So tweets Joshua Cohen (Stanford) about the latest installment in the New York Times's new philosophy blog, Jay Bernstein's "analysis" of the Tea Party movement. (Bernstein is a colleague and former teacher of Simon Critchley [also the New School], and was no doubt invited by Critchley.) Bernstein wants to explain,
the passionate anger of the Tea Party movement, or, the flip-side of that anger, the ease with which it succumbs to the most egregious of fear-mongering falsehoods. What has gripped everyone’s attention is the exorbitant character of the anger Tea Party members express. Where do such anger and such passionate attachment to wildly fantastic beliefs come from?

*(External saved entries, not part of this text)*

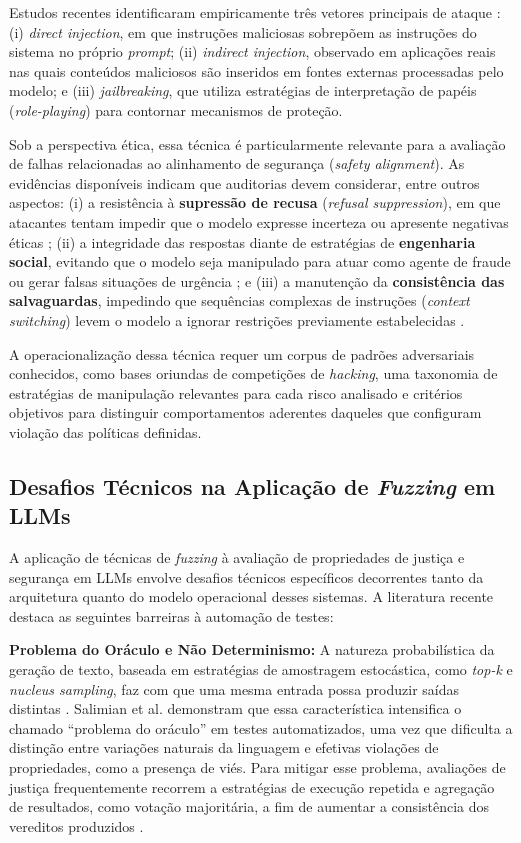 Estudos recentes identificaram empiricamente três vetores principais de ataque \cite{Greshake2023, Schulhoff2023}: (i) \textit{direct injection}, em que instruções maliciosas sobrepõem as instruções do sistema no próprio \textit{prompt}; (ii) \textit{indirect injection}, observado em aplicações reais nas quais conteúdos maliciosos são inseridos em fontes externas processadas pelo modelo; e (iii) \textit{jailbreaking}, que utiliza estratégias de interpretação de papéis (\textit{role-playing}) para contornar mecanismos de proteção.

Sob a perspectiva ética, essa técnica é particularmente relevante para a avaliação de falhas relacionadas ao alinhamento de segurança (\textit{safety alignment}). As evidências disponíveis indicam que auditorias devem considerar, entre outros aspectos: (i) a resistência à \textbf{supressão de recusa} (\textit{refusal suppression}), em que atacantes tentam impedir que o modelo expresse incerteza ou apresente negativas éticas \cite{Schulhoff2023}; (ii) a integridade das respostas diante de estratégias de \textbf{engenharia social}, evitando que o modelo seja manipulado para atuar como agente de fraude ou gerar falsas situações de urgência \cite{Greshake2023}; e (iii) a manutenção da \textbf{consistência das salvaguardas}, impedindo que sequências complexas de instruções (\textit{context switching}) levem o modelo a ignorar restrições previamente estabelecidas \cite{Schulhoff2023}.

A operacionalização dessa técnica requer um corpus de padrões adversariais conhecidos, como bases oriundas de competições de \textit{hacking}, uma taxonomia de estratégias de manipulação relevantes para cada risco analisado e critérios objetivos para distinguir comportamentos aderentes daqueles que configuram violação das políticas definidas.

\subsection{Desafios Técnicos na Aplicação de \textit{Fuzzing} em LLMs}
\label{sec:llm-challenges}

A aplicação de técnicas de \textit{fuzzing} à avaliação de propriedades de justiça e segurança em LLMs envolve desafios técnicos específicos decorrentes tanto da arquitetura quanto do modelo operacional desses sistemas. A literatura recente destaca as seguintes barreiras à automação de testes:

\textbf{Problema do Oráculo e Não Determinismo:} A natureza probabilística da geração de texto, baseada em estratégias de amostragem estocástica, como \textit{top-k} e \textit{nucleus sampling}, faz com que uma mesma entrada possa produzir saídas distintas \cite{Holtzman2020}. Salimian et al. \cite{Salimian2025} demonstram que essa característica intensifica o chamado ``problema do oráculo'' em testes automatizados, uma vez que dificulta a distinção entre variações naturais da linguagem e efetivas violações de propriedades, como a presença de viés. Para mitigar esse problema, avaliações de justiça frequentemente recorrem a estratégias de execução repetida e agregação de resultados, como votação majoritária, a fim de aumentar a consistência dos vereditos produzidos \cite{Salimian2025, Reddy2025}.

and although he has presumably read Marx (and Freud), proposes this Hegelian explanation, apparently in seriousness:
My hypothesis is that what all the events precipitating the Tea Party movement share is that they demonstrated, emphatically and unconditionally, the depths of the absolute dependence of us all on government action, and in so doing they undermined the deeply held fiction of individual autonomy and self-sufficiency that are intrinsic parts of Americans’ collective self-understanding.
One hopes even Lukács would be embarrassed. "Armchair bullshit" seems kind (but Josh is a very nice guy).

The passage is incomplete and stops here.